WojciechMula / toys

Storage for my snippets, toy programs, etc.
BSD 2-Clause "Simplified" License
316 stars 38 forks source link

Update Haswell results for sse-sumbytes int8_t to include sadbw variant #10

Closed mayeut closed 5 years ago

mayeut commented 5 years ago

Thanks for updating the results on other architectures as well. Here are the results on Haswell with the sadbw variant from the second commit of #8

Just a few remarks on your updated article:

To avoid overflow, after a fixed number of iterations (32), the local accumulator is extended to 32-bit values and added to the global, 32-bit accumulator.

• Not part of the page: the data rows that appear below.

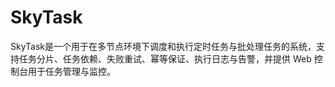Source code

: # SkyTask
SkyTask是一个用于在多节点环境下调度和执行定时任务与批处理任务的系统，支持任务分片、任务依赖、失败重试、幂等保证、执行日志与告警，并提供 Web 控制台用于任务管理与监控。
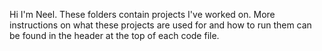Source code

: Hi I'm Neel. These folders contain projects I've worked on. More instructions on what these projects are used for and how to run them can be found in the header at the top of each code file.
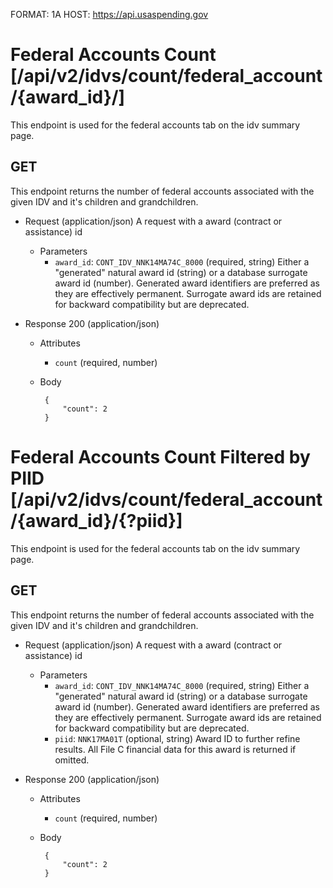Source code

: FORMAT: 1A
HOST: https://api.usaspending.gov

# Federal Accounts Count [/api/v2/idvs/count/federal_account/{award_id}/]

This endpoint is used for the federal accounts tab on the idv summary page.

## GET

This endpoint returns the number of federal accounts associated with the given IDV and it's children and grandchildren.

+ Request (application/json)
    A request with a award (contract or assistance) id 
    + Parameters        
        + `award_id`: `CONT_IDV_NNK14MA74C_8000` (required, string)
            Either a "generated" natural award id (string) or a database surrogate award id (number).  Generated award identifiers are preferred as they are effectively permanent.  Surrogate award ids are retained for backward compatibility but are deprecated.

+ Response 200 (application/json)
    + Attributes 
        + `count` (required, number)
     + Body
    
            {
                "count": 2
            }
            
# Federal Accounts Count Filtered by PIID [/api/v2/idvs/count/federal_account/{award_id}/{?piid}]

This endpoint is used for the federal accounts tab on the idv summary page.

## GET

This endpoint returns the number of federal accounts associated with the given IDV and it's children and grandchildren.

+ Request (application/json)
    A request with a award (contract or assistance) id 
    + Parameters        
        + `award_id`: `CONT_IDV_NNK14MA74C_8000` (required, string)
            Either a "generated" natural award id (string) or a database surrogate award id (number).  Generated award identifiers are preferred as they are effectively permanent.  Surrogate award ids are retained for backward compatibility but are deprecated.
        + `piid`: `NNK17MA01T` (optional, string)
            Award ID to further refine results.  All File C financial data for this award is returned if omitted.

+ Response 200 (application/json)
    + Attributes 
        + `count` (required, number)
     + Body
    
            {
                "count": 2
            }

The fixed number of iterations is 128 (128 * (-128 + -128) == -32768), 32 is the width of the input at each iteration.

On Haswell VPMADDUBSW method significantly outperforms other approaches. However, on Skylake and newer architectures is as fast (or as slow...) as other methods.

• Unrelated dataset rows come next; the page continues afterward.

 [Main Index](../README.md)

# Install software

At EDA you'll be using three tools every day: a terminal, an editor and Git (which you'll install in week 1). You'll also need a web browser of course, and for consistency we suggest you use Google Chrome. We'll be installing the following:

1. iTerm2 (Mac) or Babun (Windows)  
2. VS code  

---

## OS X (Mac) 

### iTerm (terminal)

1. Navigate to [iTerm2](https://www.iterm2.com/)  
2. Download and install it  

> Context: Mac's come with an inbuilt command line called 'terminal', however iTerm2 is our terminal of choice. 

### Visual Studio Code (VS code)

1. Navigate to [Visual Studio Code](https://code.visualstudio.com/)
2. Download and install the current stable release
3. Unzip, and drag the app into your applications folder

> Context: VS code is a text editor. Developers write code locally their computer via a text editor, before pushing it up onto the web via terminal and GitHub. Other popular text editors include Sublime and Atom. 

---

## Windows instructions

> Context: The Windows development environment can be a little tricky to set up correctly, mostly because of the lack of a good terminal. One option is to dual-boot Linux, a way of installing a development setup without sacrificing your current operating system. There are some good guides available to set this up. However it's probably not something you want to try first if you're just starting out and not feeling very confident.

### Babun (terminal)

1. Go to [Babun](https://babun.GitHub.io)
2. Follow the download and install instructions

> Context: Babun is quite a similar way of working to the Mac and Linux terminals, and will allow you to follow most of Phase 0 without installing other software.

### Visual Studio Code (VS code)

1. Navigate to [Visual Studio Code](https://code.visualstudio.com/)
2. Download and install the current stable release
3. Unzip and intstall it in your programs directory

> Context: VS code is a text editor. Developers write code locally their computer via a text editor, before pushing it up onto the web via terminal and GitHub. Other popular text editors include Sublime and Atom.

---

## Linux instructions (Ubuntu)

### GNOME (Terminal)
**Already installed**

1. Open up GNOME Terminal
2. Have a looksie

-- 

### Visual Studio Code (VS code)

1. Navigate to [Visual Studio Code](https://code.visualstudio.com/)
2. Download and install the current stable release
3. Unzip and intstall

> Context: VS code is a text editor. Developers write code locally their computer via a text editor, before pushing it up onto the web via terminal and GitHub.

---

IMHO, that's not entirely true. I'd say that on Skylake and newer, it's comparable to the sadbw variant introduced in #8 (the one requiring only one VPSADBW instruction per iteration).

Which leads me to the latest point, the sadbw variant is not (yet) documented in the article while its results are present. I can try to explain that in a few sentences but I guess you saw well enough what it's doing and you'll do a far better job than me explaining it so that readers understand (thanks for your articles, I always enjoy reading them !). Anyway, I'll give it a try, feel free to include or entirely rewrite this explanation:

The sadbw variant mimics the uint8_t implementation from part 1 by adding a 128 offset to each signed input in order to get an unsigned input (from [-128,127] to [0, 255]). As a final step, we now need to substract 128 times the number of input elements.

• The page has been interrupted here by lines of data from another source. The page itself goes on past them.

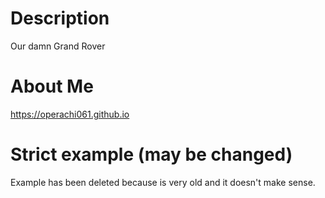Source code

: # Description
Our damn Grand Rover

# About Me
https://operachi061.github.io

# Strict example (may be changed)
Example has been deleted because is very old and it doesn't make sense.
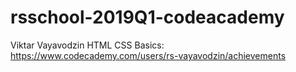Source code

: # rsschool-2019Q1-codeacademy
Viktar Vayavodzin
HTML CSS Basics: https://www.codecademy.com/users/rs-vayavodzin/achievements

WojciechMula commented 5 years ago

Thanks you for the corrections. I somehow missed the alternative SADBW, need to update the text. It also appeared that I invoked GCC with wrong options (without -funroll-loops), while clang does it by default. Thus it seems that timings from Skylake and newer CPUs have to be revisited again.

The algorithms for adding 16-bit values are also awaiting for a separate article.

BTW, do you have a tweeter account?

mayeut commented 5 years ago

No tweeter account.